▶ _BRIEF_
Using the line that contains "I just learned" as the first line and the last line of the data as the final one, give every line in that range again exactly.

####

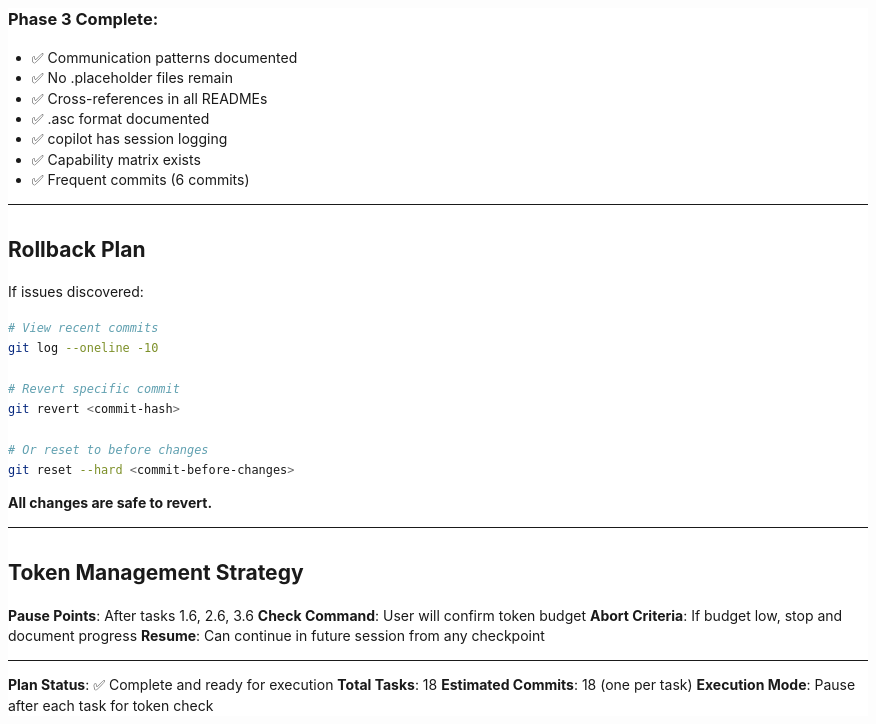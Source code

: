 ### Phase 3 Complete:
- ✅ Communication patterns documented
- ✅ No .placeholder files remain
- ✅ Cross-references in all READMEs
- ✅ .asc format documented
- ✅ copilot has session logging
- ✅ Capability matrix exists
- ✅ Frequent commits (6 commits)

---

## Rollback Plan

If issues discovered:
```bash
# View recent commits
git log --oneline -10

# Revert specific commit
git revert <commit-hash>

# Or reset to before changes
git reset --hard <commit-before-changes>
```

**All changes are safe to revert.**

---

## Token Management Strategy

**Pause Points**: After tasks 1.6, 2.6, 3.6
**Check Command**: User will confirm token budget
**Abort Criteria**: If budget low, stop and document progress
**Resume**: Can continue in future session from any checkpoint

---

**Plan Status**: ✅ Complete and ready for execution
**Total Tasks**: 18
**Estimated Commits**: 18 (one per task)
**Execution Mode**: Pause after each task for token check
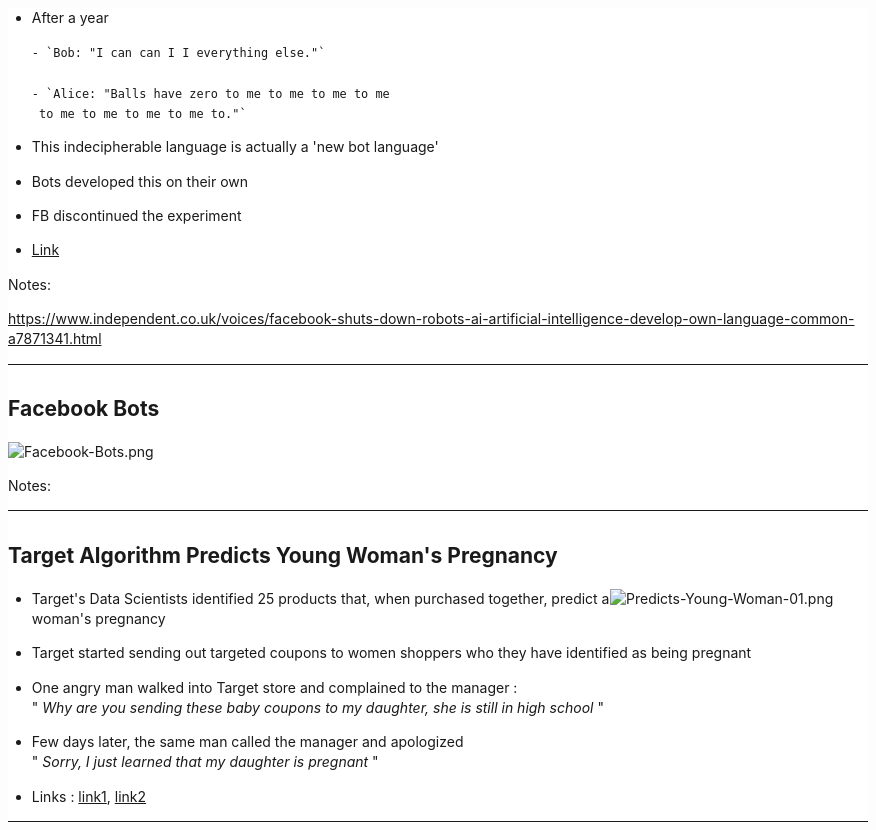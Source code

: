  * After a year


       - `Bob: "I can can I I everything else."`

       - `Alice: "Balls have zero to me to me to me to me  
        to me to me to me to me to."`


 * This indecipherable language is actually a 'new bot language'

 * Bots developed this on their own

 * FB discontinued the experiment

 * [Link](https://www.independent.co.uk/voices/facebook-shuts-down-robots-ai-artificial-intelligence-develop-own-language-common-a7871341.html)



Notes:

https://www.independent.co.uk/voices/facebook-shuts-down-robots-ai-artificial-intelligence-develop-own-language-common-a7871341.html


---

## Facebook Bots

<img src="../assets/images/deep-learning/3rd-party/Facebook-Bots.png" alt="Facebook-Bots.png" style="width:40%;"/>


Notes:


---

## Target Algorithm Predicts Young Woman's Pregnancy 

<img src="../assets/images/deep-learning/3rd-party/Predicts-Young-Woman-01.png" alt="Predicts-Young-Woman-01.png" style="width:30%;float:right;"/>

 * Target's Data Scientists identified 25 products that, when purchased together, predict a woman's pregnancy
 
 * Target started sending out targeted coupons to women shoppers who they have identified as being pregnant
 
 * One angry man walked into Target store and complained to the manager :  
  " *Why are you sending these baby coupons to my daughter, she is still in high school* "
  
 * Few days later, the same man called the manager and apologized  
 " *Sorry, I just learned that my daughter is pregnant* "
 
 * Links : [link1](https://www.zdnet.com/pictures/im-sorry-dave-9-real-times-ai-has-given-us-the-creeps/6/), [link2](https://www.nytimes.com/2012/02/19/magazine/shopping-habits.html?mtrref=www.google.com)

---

####

▶ _RESPONSE AREA_
 " *Sorry, I just learned that my daughter is pregnant* "
 
 * Links : [link1](https://www.zdnet.com/pictures/im-sorry-dave-9-real-times-ai-has-given-us-the-creeps/6/), [link2](https://www.nytimes.com/2012/02/19/magazine/shopping-habits.html?mtrref=www.google.com)

---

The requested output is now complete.